I haven't been looking forward to this birthday. I haven't been dreading it either. It's just there. Thirty three. It's not a milestone birthday or anything special -- it's just, to be over dramatic, a marker that another year has passed. I sometimes wake up and think, "how did I get to be this old?" Not that 33 is old, but I feel like I should FEEL older in some ways, and most of the time, I still feel like a kid in adult clothes.
So, a gratitude list if you will, of things that are working for me at 33:
* My beautiful girl and the successful, interesting pregnancy and labor that brought her here
* the MG
* my family, as far away as they are
* a great apartment in a fabulous city
* running again
* reading lots of books during my time off
* dribs and drabs of writing
* an uneasy truce with how I look
* my other two children, the cats
* summer nights in Davis Square
* and countless other everyday moments that would be uninteresting to most people but me
The big hole is that I feel largely...unfinished. My return-to-work date is now looming over, and I dread going back. It has absolutely nothing to do with the job or the people. The work is fine, and I actually really love my coworkers. I just feel like I've wasted over a decade doing work that I don't enjoy and that the time is slipping away.

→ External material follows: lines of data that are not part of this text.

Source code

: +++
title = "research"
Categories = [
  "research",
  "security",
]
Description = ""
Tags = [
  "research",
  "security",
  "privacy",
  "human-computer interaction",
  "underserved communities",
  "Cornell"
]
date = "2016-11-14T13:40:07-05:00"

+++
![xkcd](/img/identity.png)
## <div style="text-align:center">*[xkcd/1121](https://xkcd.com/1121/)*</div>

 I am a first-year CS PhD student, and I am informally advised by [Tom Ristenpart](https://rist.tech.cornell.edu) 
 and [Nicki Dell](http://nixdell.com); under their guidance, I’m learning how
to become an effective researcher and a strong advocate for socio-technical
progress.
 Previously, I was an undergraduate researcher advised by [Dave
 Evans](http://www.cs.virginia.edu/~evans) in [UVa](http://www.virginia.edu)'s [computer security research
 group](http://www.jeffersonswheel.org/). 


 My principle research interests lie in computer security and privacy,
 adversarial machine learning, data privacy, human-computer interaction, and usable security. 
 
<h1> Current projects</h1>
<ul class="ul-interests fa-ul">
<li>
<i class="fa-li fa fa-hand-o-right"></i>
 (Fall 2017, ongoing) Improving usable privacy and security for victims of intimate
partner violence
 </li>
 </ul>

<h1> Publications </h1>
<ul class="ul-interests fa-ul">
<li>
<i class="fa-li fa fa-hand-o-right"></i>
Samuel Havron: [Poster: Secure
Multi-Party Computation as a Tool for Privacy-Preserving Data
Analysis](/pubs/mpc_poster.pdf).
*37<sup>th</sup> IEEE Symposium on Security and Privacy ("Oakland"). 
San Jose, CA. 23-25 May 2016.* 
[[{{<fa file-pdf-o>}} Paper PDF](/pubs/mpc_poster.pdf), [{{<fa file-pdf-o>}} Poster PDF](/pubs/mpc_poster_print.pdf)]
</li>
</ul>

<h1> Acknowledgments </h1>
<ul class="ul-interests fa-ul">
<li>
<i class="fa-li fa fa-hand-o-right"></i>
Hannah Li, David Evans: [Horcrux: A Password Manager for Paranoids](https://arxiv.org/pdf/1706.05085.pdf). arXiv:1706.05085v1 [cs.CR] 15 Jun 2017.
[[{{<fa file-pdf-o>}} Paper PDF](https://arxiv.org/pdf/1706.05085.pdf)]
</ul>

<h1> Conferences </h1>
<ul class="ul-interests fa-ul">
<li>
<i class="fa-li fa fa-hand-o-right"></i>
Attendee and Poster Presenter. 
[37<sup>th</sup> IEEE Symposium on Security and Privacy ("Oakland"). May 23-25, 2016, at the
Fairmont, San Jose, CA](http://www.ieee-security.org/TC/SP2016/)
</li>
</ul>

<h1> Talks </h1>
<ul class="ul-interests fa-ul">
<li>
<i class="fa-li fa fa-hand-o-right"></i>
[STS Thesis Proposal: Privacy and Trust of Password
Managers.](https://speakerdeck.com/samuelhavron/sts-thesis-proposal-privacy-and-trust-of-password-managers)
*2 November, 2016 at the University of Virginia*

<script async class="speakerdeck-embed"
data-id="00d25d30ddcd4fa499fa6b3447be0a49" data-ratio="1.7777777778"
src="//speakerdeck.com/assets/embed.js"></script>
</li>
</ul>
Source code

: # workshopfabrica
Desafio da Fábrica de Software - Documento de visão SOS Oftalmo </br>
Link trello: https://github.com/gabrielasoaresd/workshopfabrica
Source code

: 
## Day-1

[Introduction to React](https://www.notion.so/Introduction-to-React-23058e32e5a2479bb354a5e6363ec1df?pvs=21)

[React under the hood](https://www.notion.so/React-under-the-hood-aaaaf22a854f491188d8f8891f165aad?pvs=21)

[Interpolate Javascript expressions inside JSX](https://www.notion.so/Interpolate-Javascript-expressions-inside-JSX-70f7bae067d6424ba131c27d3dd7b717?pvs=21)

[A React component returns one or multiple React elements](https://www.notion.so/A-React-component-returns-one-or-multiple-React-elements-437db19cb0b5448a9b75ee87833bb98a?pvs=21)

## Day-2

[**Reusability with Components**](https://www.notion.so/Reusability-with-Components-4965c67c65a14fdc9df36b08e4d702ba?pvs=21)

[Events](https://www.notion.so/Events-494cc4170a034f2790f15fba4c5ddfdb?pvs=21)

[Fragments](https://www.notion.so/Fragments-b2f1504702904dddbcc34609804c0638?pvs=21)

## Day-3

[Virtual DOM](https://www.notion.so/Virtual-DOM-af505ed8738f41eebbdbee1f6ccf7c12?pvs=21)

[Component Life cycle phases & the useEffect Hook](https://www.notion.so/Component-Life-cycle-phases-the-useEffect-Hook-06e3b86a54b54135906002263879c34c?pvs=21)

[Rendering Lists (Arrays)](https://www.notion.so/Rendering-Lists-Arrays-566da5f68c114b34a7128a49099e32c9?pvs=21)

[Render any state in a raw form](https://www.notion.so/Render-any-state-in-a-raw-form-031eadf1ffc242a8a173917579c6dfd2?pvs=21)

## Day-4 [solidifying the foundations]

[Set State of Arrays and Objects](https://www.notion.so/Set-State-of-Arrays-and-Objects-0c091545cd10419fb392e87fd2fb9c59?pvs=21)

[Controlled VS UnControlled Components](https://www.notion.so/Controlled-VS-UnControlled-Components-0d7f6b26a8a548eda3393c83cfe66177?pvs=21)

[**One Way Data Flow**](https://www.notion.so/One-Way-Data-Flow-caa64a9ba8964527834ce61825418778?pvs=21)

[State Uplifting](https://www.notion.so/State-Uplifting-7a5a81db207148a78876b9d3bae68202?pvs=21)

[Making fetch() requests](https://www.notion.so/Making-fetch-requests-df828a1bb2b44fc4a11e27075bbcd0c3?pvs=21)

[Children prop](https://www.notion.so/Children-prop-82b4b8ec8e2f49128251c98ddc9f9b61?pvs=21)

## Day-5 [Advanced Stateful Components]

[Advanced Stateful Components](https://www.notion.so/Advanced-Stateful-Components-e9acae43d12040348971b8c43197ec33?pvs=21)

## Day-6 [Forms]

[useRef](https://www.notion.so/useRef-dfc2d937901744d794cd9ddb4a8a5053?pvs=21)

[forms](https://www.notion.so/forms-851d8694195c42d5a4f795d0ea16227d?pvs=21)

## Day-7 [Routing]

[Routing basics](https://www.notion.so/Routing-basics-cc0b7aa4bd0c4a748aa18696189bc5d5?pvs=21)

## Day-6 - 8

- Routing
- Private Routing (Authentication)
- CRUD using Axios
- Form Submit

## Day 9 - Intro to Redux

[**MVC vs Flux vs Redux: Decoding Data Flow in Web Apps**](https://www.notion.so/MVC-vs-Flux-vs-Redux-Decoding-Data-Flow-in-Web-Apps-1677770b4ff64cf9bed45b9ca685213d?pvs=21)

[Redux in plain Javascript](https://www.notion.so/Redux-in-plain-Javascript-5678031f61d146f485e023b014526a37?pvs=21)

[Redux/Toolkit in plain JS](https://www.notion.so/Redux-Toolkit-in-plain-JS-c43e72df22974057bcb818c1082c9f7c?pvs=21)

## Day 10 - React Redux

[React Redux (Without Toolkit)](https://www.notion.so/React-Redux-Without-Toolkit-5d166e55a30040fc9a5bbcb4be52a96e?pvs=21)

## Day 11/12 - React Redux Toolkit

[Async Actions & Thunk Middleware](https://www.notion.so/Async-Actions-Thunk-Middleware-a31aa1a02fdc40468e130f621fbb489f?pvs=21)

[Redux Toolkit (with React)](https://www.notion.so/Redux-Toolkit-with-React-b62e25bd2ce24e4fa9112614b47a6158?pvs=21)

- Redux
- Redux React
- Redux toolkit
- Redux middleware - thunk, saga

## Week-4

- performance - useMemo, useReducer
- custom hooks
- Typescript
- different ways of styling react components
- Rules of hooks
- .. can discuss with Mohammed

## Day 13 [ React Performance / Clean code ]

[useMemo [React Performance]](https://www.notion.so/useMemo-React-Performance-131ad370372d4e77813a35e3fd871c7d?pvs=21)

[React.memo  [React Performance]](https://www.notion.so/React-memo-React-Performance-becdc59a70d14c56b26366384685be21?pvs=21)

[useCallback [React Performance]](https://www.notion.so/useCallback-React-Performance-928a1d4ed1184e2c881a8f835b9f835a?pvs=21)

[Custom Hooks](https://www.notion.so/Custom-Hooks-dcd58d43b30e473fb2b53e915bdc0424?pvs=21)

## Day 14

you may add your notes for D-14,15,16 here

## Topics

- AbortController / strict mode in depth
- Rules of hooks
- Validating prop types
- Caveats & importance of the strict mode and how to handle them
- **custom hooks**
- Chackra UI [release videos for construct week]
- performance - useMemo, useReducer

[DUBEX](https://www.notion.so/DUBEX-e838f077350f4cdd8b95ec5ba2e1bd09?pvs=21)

And that if I don't figure out something else to do soon, it won't be a decade that I wasted, but rather a life. Most of you that read know that I've been complaining about the same thing for years, but with each passing year, it seems more urgent. And it caught up to me, to some extent. In my horrible-for-many-reasons review this year, I was asked, point blank, "Do you even want to be here?" There is no problem with my work or my work ethic. The problem, I was told, is that people get the sense that I don't want to be there and it's that -- this weird lack of commitment to the fact that this IS my life and my job -- that is keeping me stuck in the bowels of middle management. It hurt. Because it was unbelievably true.
YG scolds me when I say that I have "wasted" a decade of my life and reminds me of all the things that I have accomplished. I also remind myself that it took a while to get the other things that I am truly grateful for like a husband that I respect and who treats me well, and a place to live where I truly feel comfortable. It took me the better part of a decade to figure those things out, and it's going to continue to take time to figure out where I belong work-wise.
The good thing is that 33 doesn't feel too old. I feel like I have a good balance between wondering how the hell I ended up an adult and feeling like 33 is still just the beginning of a lifetime, that I have time to work things out and navel gaze a bit more.